> _Task prompt_
If a line of the data below contains the string "análise", copy it into your answer.

*** Dataset content ***

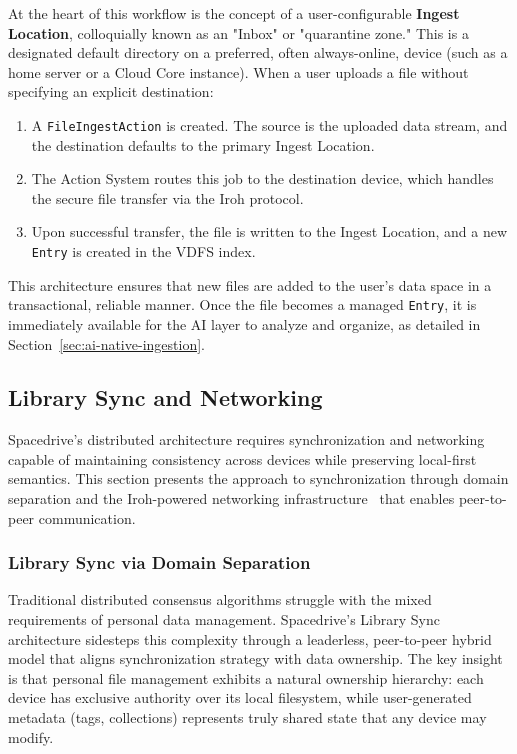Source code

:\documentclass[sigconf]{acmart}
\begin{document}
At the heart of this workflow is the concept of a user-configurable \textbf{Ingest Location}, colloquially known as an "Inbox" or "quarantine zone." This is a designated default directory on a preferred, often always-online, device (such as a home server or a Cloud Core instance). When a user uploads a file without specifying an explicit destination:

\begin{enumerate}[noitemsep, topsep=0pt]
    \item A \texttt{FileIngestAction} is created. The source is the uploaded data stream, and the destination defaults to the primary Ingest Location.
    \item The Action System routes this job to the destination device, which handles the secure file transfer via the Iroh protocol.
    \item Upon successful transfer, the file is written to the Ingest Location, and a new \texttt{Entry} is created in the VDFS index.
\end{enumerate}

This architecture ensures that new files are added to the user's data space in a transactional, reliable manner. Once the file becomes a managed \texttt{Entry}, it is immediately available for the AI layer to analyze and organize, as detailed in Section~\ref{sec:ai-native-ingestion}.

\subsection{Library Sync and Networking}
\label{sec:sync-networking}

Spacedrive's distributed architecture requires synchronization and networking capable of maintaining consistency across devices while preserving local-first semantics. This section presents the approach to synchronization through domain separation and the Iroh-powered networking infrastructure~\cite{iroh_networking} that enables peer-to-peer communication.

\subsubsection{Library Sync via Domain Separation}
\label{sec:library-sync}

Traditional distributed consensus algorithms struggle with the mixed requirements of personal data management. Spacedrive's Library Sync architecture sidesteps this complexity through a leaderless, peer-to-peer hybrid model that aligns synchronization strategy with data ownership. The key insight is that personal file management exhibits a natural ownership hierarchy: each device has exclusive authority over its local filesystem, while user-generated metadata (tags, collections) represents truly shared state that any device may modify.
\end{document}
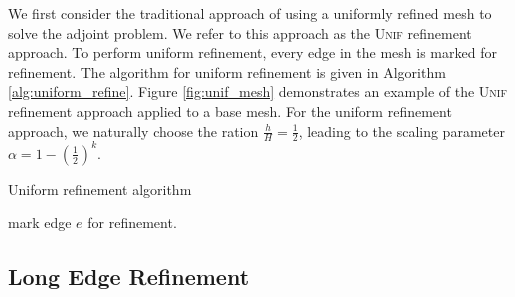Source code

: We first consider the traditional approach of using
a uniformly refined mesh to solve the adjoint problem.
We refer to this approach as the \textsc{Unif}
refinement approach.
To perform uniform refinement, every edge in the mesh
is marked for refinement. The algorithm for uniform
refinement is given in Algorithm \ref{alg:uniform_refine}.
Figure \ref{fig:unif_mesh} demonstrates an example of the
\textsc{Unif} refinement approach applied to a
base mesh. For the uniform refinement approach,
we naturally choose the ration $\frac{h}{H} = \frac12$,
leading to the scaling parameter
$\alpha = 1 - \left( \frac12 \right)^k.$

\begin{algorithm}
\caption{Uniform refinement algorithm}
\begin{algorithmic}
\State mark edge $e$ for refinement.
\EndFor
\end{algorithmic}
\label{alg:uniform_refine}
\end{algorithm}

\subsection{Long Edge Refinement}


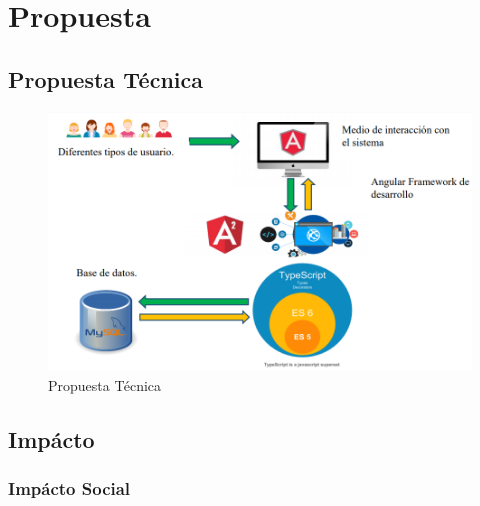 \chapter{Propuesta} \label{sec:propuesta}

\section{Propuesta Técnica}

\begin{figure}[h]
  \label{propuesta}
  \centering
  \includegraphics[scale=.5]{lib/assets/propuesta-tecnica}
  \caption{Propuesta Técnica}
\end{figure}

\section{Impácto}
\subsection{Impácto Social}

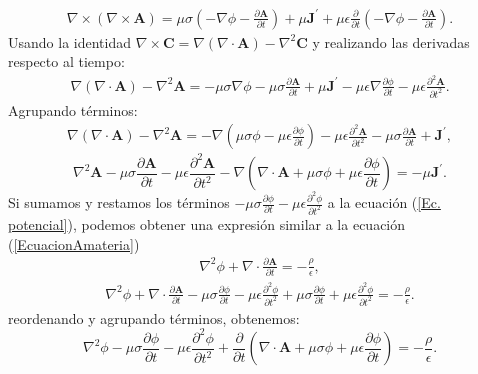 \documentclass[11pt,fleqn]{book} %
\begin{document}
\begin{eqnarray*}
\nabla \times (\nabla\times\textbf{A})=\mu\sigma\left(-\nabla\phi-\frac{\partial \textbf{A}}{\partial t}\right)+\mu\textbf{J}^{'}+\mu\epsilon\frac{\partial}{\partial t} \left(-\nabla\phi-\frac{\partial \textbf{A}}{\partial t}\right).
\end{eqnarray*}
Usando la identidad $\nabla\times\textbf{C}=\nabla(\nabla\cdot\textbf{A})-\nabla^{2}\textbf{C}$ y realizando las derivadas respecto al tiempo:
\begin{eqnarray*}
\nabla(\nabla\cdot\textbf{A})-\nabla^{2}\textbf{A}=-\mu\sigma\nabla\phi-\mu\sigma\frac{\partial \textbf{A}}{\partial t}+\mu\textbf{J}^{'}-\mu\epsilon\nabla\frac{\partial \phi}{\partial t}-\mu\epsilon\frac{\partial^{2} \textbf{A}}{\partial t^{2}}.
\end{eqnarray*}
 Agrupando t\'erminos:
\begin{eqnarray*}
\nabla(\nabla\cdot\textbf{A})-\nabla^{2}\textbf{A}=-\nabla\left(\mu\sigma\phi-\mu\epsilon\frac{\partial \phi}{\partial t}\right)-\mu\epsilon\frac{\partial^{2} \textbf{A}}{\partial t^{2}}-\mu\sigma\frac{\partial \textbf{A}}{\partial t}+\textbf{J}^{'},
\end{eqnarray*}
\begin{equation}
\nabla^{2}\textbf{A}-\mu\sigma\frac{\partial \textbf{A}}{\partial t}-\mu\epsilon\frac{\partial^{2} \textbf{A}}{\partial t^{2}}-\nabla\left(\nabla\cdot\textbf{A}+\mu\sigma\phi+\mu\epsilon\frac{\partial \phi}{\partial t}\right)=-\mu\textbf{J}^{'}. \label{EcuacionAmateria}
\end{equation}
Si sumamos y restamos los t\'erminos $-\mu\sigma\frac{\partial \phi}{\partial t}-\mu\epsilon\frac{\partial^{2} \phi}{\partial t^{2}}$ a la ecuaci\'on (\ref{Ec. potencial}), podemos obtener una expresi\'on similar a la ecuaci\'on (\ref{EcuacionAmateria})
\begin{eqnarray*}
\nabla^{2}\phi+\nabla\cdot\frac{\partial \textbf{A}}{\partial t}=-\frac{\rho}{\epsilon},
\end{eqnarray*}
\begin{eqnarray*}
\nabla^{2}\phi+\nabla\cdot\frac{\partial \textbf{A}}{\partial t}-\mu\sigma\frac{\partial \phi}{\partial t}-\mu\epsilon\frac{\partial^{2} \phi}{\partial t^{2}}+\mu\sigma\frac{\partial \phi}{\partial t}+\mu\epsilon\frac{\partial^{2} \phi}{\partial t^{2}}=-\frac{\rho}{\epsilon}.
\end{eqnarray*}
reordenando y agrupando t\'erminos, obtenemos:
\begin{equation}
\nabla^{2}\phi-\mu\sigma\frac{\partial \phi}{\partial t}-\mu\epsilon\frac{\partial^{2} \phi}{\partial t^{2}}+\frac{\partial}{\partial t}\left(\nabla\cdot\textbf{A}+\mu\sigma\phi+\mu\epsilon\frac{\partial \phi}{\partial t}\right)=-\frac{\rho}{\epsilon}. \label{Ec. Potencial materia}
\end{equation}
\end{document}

*** End of Dataset content ***
*** Dataset content ***

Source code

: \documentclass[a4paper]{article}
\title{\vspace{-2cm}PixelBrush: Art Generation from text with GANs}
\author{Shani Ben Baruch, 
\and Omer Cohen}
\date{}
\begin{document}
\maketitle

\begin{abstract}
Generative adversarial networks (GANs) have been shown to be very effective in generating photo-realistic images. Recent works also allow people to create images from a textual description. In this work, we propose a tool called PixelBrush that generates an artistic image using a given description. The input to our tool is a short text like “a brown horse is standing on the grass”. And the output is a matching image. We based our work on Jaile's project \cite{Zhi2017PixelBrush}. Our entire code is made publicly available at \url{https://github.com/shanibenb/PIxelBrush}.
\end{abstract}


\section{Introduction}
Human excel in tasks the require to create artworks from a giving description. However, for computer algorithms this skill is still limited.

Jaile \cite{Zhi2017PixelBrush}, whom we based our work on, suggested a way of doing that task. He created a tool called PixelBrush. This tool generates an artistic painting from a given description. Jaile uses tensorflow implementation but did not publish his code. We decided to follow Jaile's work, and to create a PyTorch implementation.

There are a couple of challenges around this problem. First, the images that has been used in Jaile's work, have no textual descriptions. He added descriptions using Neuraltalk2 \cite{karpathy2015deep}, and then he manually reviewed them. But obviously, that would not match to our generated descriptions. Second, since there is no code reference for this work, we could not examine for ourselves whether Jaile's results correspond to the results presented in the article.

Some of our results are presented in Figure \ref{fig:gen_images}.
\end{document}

*** End of Dataset content ***
*** Dataset content ***

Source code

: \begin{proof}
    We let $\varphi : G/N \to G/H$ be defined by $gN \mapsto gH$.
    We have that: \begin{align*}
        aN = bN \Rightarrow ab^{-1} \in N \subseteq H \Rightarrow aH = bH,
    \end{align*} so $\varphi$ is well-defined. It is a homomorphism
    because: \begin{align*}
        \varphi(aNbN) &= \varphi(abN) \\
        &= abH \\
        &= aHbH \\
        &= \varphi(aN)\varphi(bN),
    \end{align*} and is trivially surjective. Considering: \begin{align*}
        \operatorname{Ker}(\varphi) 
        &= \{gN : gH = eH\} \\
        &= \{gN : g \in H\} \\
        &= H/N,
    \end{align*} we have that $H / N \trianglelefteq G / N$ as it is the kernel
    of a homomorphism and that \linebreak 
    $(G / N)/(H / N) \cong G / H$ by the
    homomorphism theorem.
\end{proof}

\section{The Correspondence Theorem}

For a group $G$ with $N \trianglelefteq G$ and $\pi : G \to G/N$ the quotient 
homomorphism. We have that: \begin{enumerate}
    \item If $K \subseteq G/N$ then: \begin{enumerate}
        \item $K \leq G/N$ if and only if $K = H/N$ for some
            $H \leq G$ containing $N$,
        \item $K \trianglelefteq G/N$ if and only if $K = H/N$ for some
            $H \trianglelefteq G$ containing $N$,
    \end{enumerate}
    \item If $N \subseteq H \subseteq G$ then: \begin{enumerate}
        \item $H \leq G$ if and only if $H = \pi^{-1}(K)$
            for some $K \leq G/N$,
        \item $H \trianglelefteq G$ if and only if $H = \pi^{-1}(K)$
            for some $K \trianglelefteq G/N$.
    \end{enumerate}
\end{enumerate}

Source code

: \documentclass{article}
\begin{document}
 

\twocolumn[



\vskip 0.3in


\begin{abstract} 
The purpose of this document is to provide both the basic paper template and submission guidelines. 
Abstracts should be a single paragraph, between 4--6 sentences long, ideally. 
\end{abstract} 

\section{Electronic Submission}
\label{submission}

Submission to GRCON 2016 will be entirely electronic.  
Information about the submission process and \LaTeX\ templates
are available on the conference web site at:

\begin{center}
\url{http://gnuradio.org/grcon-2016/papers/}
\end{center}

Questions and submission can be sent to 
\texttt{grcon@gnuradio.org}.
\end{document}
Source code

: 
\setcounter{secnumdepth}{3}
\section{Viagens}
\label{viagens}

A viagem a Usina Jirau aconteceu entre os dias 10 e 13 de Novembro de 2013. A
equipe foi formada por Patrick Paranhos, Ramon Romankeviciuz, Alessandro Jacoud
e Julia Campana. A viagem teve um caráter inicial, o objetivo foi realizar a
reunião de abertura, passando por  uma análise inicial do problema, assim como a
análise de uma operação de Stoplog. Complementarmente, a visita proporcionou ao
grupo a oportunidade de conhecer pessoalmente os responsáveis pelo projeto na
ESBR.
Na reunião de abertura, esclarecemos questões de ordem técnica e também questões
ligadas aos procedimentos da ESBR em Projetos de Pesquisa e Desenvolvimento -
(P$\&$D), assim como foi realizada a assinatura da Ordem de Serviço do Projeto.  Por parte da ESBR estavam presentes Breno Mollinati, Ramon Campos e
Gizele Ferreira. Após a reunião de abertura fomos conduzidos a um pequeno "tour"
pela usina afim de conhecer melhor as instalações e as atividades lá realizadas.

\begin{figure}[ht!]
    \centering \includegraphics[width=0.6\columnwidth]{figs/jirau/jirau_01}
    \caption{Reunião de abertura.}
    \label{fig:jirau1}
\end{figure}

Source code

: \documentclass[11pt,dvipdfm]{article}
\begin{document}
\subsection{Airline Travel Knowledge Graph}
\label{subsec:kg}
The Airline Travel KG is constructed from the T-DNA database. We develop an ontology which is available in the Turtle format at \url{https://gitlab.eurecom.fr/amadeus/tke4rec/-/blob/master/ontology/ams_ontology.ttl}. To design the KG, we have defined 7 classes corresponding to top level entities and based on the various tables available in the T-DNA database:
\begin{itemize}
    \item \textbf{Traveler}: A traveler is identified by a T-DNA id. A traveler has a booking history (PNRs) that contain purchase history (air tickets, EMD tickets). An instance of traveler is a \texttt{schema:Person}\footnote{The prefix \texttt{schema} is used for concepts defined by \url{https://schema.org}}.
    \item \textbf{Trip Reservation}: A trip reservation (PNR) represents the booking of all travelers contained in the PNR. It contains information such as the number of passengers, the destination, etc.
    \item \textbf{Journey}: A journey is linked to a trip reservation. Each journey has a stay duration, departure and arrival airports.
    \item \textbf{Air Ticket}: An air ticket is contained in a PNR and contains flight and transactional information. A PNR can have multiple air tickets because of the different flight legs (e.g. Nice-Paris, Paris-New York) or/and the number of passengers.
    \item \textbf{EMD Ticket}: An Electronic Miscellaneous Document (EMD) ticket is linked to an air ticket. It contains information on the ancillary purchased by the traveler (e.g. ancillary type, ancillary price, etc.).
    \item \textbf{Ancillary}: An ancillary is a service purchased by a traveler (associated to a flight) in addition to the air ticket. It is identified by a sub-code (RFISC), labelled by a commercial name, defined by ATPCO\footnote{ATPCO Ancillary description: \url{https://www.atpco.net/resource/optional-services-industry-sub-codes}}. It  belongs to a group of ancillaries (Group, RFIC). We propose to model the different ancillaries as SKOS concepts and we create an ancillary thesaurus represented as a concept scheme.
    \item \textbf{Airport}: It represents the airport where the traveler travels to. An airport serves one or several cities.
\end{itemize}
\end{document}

*** End of Dataset content ***

> _Solution for this task_
reunião de abertura, passando por  uma análise inicial do problema, assim como a
análise de uma operação de Stoplog. Complementarmente, a visita proporcionou ao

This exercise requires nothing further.